Doch auch der Einsatz der anderen Parteien brachte nicht den gewünschten Erfolg. Wie schon zwei Wochen zuvor blieben auch bei der Nachwahl die Wähler wieder zu Hause. Die Bürger spielten Skat vorm Wahllokal, drinnen löste der Wahlvorstand Kreuzworträtsel - und dies unter den Augen der geballten Staatsmacht. Denn sowohl der Oberstaatsanwalt aus Koblenz als auch der Koblenzer Polizeipräsident waren am Wahltag nach Lutzerath gekommen, um den Urnengang zu überwachen. Und nicht nur das: Ohne dass die Lutzerather davon wussten, stand im nahen Fliegerhorst in Büchel eine Polizei-Hundertschaft in Bereitschaft, falls es wieder zu Ausschreitungen kommen sollte.
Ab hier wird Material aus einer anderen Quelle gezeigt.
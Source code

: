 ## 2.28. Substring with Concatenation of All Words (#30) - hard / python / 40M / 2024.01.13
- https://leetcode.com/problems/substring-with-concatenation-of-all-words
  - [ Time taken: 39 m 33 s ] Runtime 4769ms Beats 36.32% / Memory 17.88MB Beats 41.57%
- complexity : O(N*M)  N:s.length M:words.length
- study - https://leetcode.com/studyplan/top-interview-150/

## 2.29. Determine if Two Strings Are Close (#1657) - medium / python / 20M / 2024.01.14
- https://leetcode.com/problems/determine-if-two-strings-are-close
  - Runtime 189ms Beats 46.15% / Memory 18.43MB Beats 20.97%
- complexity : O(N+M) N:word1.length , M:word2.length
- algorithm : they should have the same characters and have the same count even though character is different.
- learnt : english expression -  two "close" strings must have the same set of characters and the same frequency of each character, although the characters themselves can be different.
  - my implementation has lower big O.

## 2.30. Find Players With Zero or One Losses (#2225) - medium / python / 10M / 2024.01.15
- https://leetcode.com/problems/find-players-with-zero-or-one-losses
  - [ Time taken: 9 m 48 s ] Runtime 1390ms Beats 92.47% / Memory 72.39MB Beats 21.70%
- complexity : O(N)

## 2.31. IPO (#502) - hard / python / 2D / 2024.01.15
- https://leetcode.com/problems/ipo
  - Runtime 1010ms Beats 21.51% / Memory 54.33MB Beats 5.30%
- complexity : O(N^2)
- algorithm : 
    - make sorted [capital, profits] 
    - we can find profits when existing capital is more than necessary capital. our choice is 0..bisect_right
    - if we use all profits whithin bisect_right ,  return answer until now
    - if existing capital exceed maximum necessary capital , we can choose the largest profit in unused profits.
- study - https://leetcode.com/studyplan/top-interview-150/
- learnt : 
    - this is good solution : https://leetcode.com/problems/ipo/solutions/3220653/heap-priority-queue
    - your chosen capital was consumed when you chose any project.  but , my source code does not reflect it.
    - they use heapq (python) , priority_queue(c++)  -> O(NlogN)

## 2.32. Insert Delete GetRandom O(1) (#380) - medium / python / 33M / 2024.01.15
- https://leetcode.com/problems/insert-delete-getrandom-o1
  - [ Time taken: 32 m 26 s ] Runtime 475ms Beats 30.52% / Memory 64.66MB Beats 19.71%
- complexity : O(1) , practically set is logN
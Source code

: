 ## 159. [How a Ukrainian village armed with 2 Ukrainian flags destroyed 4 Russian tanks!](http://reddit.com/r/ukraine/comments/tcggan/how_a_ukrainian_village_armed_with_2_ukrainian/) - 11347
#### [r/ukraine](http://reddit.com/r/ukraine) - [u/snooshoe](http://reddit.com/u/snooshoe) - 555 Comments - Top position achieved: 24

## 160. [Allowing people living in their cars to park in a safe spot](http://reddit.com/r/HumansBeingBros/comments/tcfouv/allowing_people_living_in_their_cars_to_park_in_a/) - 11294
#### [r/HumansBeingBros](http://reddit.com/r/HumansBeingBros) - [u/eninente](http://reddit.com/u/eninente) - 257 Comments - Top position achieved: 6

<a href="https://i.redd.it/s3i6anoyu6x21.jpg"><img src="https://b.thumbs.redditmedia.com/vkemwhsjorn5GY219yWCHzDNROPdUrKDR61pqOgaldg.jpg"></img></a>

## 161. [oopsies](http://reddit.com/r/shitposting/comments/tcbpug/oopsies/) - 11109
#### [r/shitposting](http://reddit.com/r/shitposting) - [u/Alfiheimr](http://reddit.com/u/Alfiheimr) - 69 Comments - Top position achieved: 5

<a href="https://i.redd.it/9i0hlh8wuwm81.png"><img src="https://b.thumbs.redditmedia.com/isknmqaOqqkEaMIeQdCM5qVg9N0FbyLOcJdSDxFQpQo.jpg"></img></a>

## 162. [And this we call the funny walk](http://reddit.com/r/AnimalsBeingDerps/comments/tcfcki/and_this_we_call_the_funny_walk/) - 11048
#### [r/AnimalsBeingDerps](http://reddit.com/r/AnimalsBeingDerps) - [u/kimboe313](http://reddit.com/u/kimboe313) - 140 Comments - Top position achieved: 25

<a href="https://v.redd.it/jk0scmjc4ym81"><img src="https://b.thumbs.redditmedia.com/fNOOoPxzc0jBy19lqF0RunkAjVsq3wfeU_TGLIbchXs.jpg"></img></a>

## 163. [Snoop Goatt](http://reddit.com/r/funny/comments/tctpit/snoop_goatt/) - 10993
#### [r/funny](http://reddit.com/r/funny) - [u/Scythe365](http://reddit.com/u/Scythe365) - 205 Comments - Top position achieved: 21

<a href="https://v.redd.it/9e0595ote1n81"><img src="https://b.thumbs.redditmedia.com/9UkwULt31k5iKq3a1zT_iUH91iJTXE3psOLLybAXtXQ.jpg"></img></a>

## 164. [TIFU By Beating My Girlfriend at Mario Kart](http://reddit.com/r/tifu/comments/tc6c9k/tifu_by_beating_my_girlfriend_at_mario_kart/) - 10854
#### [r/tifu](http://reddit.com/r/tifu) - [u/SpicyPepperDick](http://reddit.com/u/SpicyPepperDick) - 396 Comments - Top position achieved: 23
Doch bei der Nachwahl hingen nur Transparente im Dorf; Demonstrationen gab es keine. Fünf Briefwähler hatten im Vorfeld ihre Stimme abgegeben. Da aber das Wahlgeheimnis durch diese geringe Wählerzahl nicht gewährleistet war, blieben die Umschläge zu und wurden bis zur nächsten Landtagswahl weggeschlossen.